ACTION ITEM: Whichever lines of the entries hold the word "Pembuatan" should be identified and copied.

--- SUPPLIED DATA Enclosed Below ---

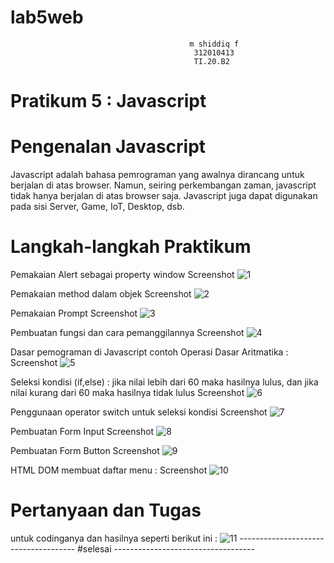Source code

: # lab5web
                                            m shiddiq f
                                             312010413
                                             TI.20.B2
# Pratikum 5 : Javascript
# Pengenalan Javascript
Javascript adalah bahasa pemrograman yang awalnya dirancang untuk berjalan di atas browser. Namun, seiring perkembangan zaman, javascript tidak hanya berjalan di atas browser saja. Javascript juga dapat digunakan pada sisi Server, Game, IoT, Desktop, dsb.

# Langkah-langkah Praktikum


Pemakaian Alert sebagai property window Screenshot
![1](https://user-images.githubusercontent.com/73062038/163055927-033f3e71-829b-4f2a-93ef-8a6c47ad8dad.jpg)

Pemakaian method dalam objek Screenshot
![2](https://user-images.githubusercontent.com/73062038/163055947-724c68df-197f-4a0c-ba37-fd90994ff175.jpg)

Pemakaian Prompt Screenshot
![3](https://user-images.githubusercontent.com/73062038/163055967-8d521a6c-05fc-4f06-b95a-28959ce038b2.jpg)

Pembuatan fungsi dan cara pemanggilannya Screenshot
![4](https://user-images.githubusercontent.com/73062038/163056024-92b0c925-39bb-4052-87e8-cdec9d819d91.jpg)

Dasar pemograman di Javascript contoh Operasi Dasar Aritmatika : Screenshot
![5](https://user-images.githubusercontent.com/73062038/163056067-1b786488-daad-45e8-8cad-fb9e035f9d76.jpg)


Seleksi kondisi (if,else) : jika nilai lebih dari 60 maka hasilnya lulus, dan jika nilai kurang dari 60 maka hasilnya tidak lulus Screenshot
![6](https://user-images.githubusercontent.com/73062038/163056123-f901ada3-5994-4ef3-a3c7-15113deba45d.jpg)

Penggunaan operator switch untuk seleksi kondisi Screenshot
![7](https://user-images.githubusercontent.com/73062038/163056142-7b18bb4c-0544-4b46-864c-3071470e03ce.jpg)

Pembuatan Form Input Screenshot
![8](https://user-images.githubusercontent.com/73062038/163056193-4178a7e9-8ff7-4742-aa95-172f5c2d2613.jpg)

Pembuatan Form Button Screenshot
![9](https://user-images.githubusercontent.com/73062038/163056206-c4df552f-c6ff-4785-af8c-4fa289702e68.jpg)

HTML DOM membuat daftar menu : Screenshot
![10](https://user-images.githubusercontent.com/73062038/163056234-fb0f5dc2-7fe7-4d4d-9491-158df6daf865.jpg)

# Pertanyaan dan Tugas
untuk codinganya dan hasilnya seperti berikut ini :
![11](https://user-images.githubusercontent.com/73062038/163056260-0c193ec5-85ba-4d3e-96c9-470b905dc620.jpg)
------------------------------------- #selesai -----------------------------------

--- End of Enclosed SUPPLIED DATA ---

ANSWER TO THE PROBLEM:
Pembuatan fungsi dan cara pemanggilannya Screenshot
Pembuatan Form Input Screenshot
Pembuatan Form Button Screenshot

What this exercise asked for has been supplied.